**About this exercise**
Each record needs to be transcribed word for word, though without its pictures.

**Supplied data**

□ □ □

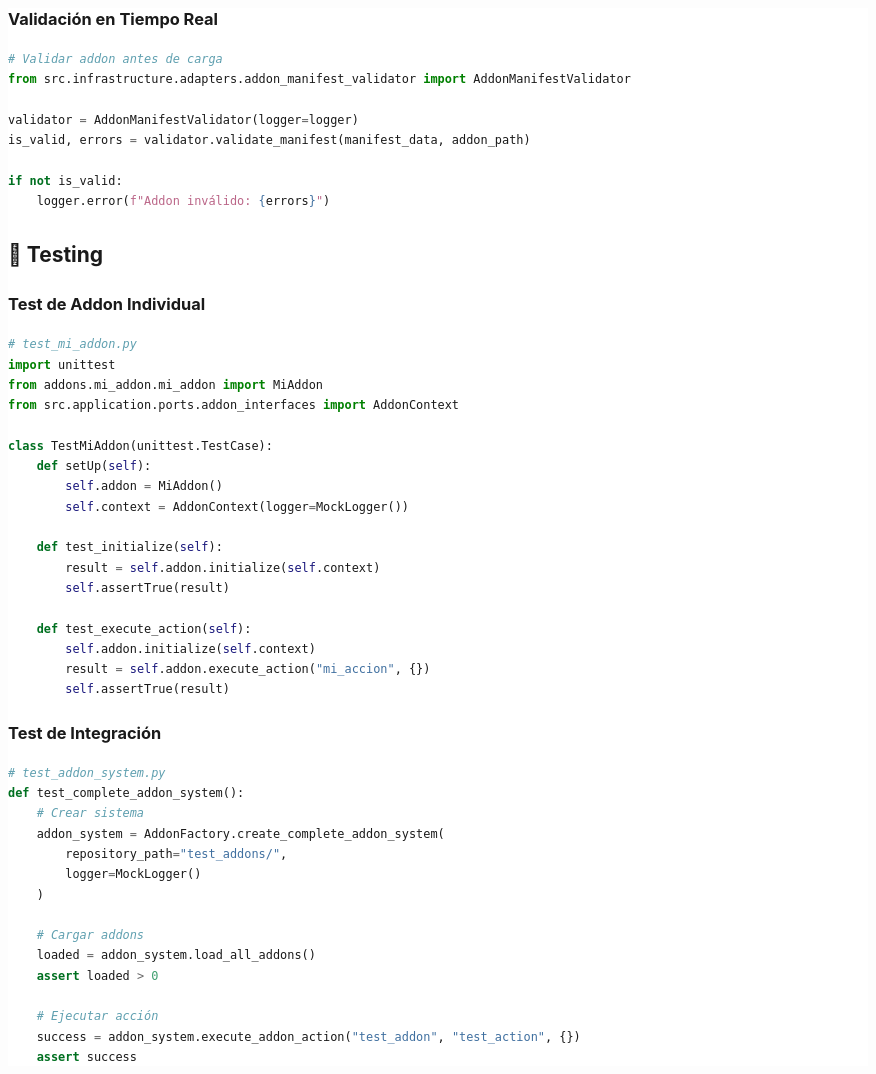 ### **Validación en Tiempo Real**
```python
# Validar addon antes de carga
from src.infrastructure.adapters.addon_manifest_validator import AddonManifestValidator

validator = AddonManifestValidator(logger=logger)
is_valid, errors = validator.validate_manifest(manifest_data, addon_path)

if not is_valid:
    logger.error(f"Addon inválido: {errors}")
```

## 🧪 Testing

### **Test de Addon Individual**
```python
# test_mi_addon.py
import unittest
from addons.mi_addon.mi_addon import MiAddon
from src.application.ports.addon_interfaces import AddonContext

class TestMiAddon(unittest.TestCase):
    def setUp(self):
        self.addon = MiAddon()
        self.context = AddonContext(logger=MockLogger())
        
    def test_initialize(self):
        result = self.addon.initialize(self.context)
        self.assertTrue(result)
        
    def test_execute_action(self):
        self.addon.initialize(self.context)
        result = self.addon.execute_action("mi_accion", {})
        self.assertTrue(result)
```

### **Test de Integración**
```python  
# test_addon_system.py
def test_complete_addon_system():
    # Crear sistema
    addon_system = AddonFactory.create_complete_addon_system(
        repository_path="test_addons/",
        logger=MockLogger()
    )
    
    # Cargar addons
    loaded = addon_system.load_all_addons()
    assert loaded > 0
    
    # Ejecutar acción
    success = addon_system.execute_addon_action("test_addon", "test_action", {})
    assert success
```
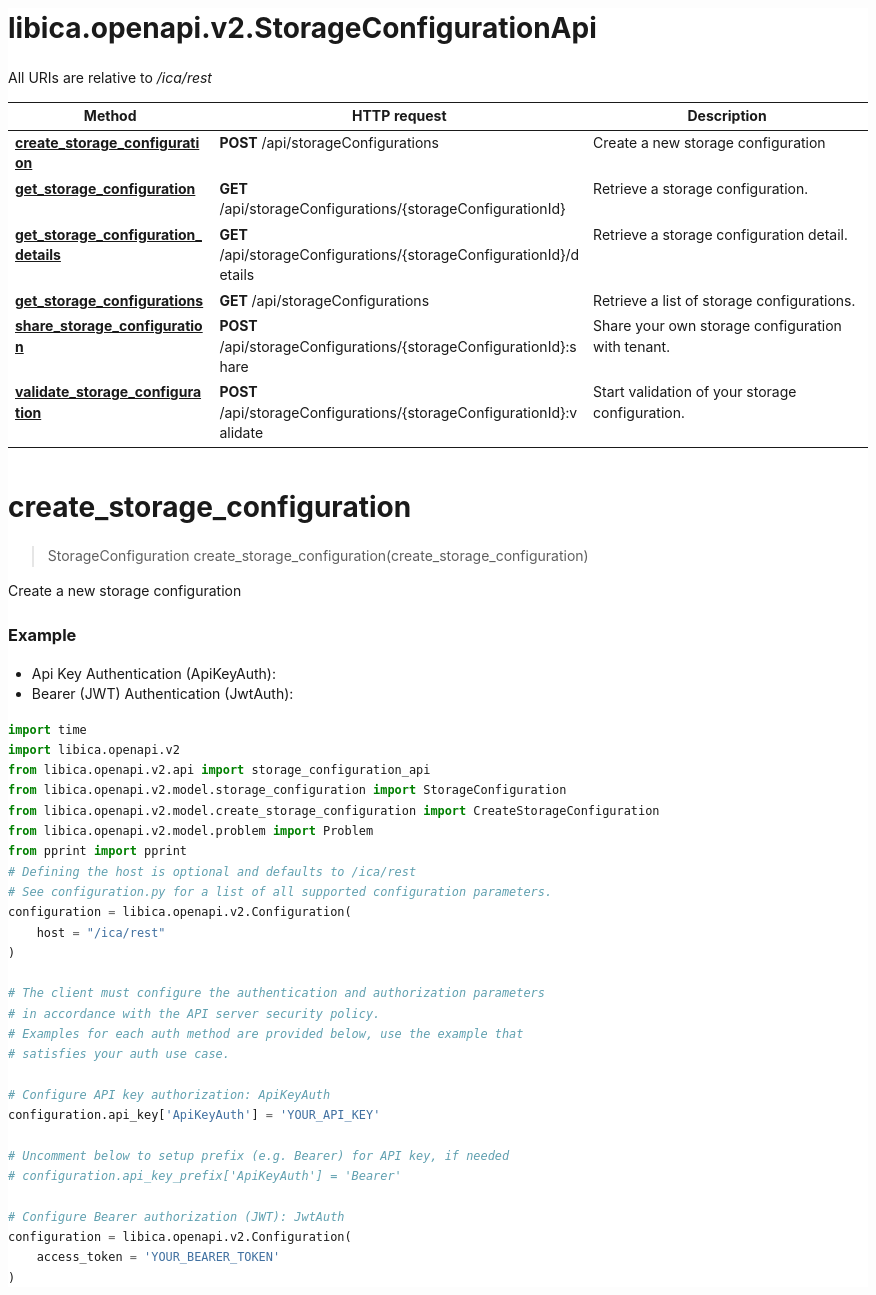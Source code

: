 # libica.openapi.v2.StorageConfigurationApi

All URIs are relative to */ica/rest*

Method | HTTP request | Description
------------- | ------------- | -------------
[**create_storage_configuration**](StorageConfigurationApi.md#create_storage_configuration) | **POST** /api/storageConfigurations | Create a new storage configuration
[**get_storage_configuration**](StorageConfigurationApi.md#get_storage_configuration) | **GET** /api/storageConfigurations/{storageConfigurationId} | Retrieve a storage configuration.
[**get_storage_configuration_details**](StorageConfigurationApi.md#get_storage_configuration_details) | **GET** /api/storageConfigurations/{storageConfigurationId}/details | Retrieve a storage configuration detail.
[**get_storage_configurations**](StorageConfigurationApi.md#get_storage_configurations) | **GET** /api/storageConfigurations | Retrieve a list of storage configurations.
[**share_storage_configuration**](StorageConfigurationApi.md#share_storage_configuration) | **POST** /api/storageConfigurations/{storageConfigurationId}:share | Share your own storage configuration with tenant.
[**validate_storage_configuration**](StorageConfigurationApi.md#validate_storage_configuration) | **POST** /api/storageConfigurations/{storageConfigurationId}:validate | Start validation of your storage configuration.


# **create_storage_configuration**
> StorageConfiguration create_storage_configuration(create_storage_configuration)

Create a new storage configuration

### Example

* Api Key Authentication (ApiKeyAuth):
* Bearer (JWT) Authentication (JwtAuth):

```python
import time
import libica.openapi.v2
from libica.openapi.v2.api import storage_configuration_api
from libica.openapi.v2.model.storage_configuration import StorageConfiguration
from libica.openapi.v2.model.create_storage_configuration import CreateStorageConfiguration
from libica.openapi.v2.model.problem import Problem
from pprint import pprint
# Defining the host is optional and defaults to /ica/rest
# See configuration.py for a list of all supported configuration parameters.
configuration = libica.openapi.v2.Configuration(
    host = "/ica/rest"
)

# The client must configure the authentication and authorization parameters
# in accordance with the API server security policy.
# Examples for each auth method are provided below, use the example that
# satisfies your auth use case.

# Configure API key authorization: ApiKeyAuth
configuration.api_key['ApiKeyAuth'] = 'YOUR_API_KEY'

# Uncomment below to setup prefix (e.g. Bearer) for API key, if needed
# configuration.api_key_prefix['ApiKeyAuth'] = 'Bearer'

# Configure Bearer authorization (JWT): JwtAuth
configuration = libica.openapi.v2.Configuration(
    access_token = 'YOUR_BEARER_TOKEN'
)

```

□ □ □

**The answer**
 ### **Validación en Tiempo Real**
```python
# Validar addon antes de carga
from src.infrastructure.adapters.addon_manifest_validator import AddonManifestValidator

validator = AddonManifestValidator(logger=logger)
is_valid, errors = validator.validate_manifest(manifest_data, addon_path)

if not is_valid:
    logger.error(f"Addon inválido: {errors}")
```

## 🧪 Testing

### **Test de Addon Individual**
```python
# test_mi_addon.py
import unittest
from addons.mi_addon.mi_addon import MiAddon
from src.application.ports.addon_interfaces import AddonContext

class TestMiAddon(unittest.TestCase):
    def setUp(self):
        self.addon = MiAddon()
        self.context = AddonContext(logger=MockLogger())
        
    def test_initialize(self):
        result = self.addon.initialize(self.context)
        self.assertTrue(result)
        
    def test_execute_action(self):
        self.addon.initialize(self.context)
        result = self.addon.execute_action("mi_accion", {})
        self.assertTrue(result)
```

### **Test de Integración**
```python  
# test_addon_system.py
def test_complete_addon_system():
    # Crear sistema
    addon_system = AddonFactory.create_complete_addon_system(
        repository_path="test_addons/",
        logger=MockLogger()
    )
    
    # Cargar addons
    loaded = addon_system.load_all_addons()
    assert loaded > 0
    
    # Ejecutar acción
    success = addon_system.execute_addon_action("test_addon", "test_action", {})
    assert success
```
Source code

: # libica.openapi.v2.StorageConfigurationApi

All URIs are relative to */ica/rest*

Method | HTTP request | Description
------------- | ------------- | -------------
[**create_storage_configuration**](StorageConfigurationApi.md#create_storage_configuration) | **POST** /api/storageConfigurations | Create a new storage configuration
[**get_storage_configuration**](StorageConfigurationApi.md#get_storage_configuration) | **GET** /api/storageConfigurations/{storageConfigurationId} | Retrieve a storage configuration.
[**get_storage_configuration_details**](StorageConfigurationApi.md#get_storage_configuration_details) | **GET** /api/storageConfigurations/{storageConfigurationId}/details | Retrieve a storage configuration detail.
[**get_storage_configurations**](StorageConfigurationApi.md#get_storage_configurations) | **GET** /api/storageConfigurations | Retrieve a list of storage configurations.
[**share_storage_configuration**](StorageConfigurationApi.md#share_storage_configuration) | **POST** /api/storageConfigurations/{storageConfigurationId}:share | Share your own storage configuration with tenant.
[**validate_storage_configuration**](StorageConfigurationApi.md#validate_storage_configuration) | **POST** /api/storageConfigurations/{storageConfigurationId}:validate | Start validation of your storage configuration.


# **create_storage_configuration**
> StorageConfiguration create_storage_configuration(create_storage_configuration)

Create a new storage configuration

### Example

* Api Key Authentication (ApiKeyAuth):
* Bearer (JWT) Authentication (JwtAuth):

```python
import time
import libica.openapi.v2
from libica.openapi.v2.api import storage_configuration_api
from libica.openapi.v2.model.storage_configuration import StorageConfiguration
from libica.openapi.v2.model.create_storage_configuration import CreateStorageConfiguration
from libica.openapi.v2.model.problem import Problem
from pprint import pprint
# Defining the host is optional and defaults to /ica/rest
# See configuration.py for a list of all supported configuration parameters.
configuration = libica.openapi.v2.Configuration(
    host = "/ica/rest"
)

# The client must configure the authentication and authorization parameters
# in accordance with the API server security policy.
# Examples for each auth method are provided below, use the example that
# satisfies your auth use case.

# Configure API key authorization: ApiKeyAuth
configuration.api_key['ApiKeyAuth'] = 'YOUR_API_KEY'

# Uncomment below to setup prefix (e.g. Bearer) for API key, if needed
# configuration.api_key_prefix['ApiKeyAuth'] = 'Bearer'

# Configure Bearer authorization (JWT): JwtAuth
configuration = libica.openapi.v2.Configuration(
    access_token = 'YOUR_BEARER_TOKEN'
)

```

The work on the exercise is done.